**What this task involves:**
Repeat everything from the first line of the listing below through the line that contains "1. Create a", exactly. Leave out pictures.

**Data extract:**
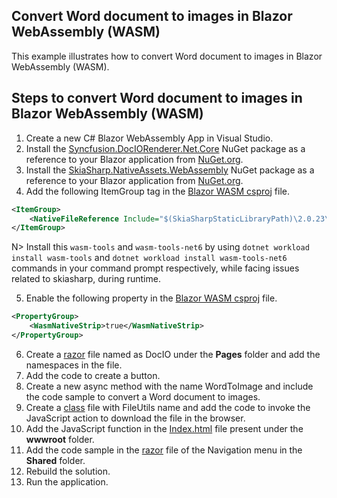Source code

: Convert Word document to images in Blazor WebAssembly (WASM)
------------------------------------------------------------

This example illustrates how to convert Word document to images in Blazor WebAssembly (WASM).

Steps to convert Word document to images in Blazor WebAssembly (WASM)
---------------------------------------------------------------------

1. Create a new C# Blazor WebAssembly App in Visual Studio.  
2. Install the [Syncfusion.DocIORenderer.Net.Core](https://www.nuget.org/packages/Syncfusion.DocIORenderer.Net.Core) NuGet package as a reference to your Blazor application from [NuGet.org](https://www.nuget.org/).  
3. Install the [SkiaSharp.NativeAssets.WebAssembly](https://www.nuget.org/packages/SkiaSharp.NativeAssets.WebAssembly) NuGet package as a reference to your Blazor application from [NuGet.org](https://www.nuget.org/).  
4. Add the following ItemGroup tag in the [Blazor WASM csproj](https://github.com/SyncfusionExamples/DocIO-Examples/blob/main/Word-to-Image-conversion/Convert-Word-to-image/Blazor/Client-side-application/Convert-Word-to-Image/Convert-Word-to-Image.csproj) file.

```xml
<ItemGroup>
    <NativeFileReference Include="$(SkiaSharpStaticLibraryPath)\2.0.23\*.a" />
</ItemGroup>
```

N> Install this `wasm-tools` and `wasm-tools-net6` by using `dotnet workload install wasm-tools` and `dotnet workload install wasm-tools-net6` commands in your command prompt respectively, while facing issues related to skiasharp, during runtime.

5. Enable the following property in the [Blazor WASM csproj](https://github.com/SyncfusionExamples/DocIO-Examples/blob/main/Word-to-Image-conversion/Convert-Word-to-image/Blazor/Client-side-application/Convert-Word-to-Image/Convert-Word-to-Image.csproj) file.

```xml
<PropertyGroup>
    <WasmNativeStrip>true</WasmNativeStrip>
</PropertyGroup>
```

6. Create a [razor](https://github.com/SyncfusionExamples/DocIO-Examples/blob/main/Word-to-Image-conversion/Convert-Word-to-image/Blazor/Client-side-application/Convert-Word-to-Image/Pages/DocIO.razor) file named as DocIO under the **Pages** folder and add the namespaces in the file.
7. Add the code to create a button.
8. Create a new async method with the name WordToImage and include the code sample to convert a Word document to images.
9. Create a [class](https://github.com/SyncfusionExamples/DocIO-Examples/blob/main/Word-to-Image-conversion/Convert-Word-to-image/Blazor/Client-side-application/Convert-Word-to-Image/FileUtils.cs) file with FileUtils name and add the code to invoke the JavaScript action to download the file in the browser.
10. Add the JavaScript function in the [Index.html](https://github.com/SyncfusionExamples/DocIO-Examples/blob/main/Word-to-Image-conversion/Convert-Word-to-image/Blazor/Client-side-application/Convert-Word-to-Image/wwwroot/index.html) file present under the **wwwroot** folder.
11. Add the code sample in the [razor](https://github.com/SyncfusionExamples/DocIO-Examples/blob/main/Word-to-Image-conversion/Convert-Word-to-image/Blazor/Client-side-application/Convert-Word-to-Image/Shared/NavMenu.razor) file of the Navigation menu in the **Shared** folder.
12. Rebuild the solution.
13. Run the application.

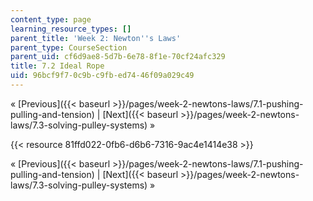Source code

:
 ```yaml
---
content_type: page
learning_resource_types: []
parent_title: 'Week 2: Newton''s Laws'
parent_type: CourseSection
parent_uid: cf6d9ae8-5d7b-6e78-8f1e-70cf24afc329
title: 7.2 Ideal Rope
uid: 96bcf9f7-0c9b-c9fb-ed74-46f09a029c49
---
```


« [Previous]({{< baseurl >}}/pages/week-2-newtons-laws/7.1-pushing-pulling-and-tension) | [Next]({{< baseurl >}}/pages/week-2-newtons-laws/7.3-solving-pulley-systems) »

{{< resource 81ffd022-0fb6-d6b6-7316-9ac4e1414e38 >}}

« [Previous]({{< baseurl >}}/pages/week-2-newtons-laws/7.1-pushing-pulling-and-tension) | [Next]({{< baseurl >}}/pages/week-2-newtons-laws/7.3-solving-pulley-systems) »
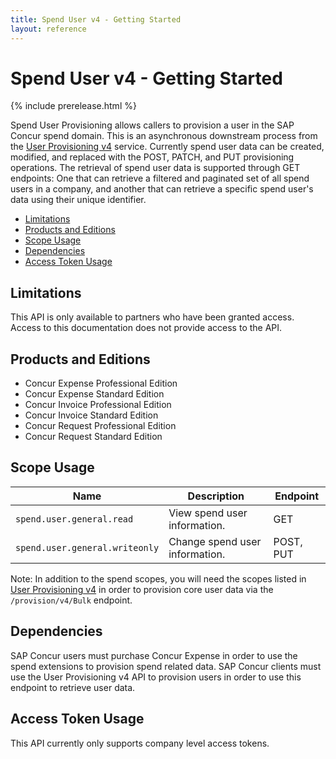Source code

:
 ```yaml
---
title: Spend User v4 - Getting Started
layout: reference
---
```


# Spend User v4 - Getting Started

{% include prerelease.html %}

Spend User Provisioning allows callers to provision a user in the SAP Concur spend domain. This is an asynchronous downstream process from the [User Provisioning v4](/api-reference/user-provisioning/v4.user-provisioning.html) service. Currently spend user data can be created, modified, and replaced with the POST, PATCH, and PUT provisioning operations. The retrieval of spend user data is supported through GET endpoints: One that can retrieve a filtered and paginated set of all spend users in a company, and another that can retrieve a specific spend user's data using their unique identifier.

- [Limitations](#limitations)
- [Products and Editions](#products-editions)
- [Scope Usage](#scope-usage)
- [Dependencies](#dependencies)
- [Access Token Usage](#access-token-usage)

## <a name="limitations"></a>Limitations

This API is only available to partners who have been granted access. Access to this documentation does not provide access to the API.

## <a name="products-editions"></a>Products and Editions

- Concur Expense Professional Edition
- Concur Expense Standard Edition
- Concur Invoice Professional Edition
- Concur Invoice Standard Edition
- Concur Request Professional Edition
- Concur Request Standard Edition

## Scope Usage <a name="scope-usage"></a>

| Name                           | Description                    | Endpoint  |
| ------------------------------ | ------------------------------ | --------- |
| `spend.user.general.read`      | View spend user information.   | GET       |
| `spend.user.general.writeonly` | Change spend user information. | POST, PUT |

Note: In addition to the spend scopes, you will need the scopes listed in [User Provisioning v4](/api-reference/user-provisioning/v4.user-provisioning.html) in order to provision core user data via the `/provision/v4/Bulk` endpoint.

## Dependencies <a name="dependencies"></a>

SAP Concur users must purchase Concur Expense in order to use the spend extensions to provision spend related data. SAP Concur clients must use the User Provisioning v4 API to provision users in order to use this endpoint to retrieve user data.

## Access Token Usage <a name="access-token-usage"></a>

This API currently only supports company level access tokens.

**Problem solution:**
Source code

: Convert Word document to images in Blazor WebAssembly (WASM)
------------------------------------------------------------

This example illustrates how to convert Word document to images in Blazor WebAssembly (WASM).

Steps to convert Word document to images in Blazor WebAssembly (WASM)
---------------------------------------------------------------------

1. Create a new C# Blazor WebAssembly App in Visual Studio.  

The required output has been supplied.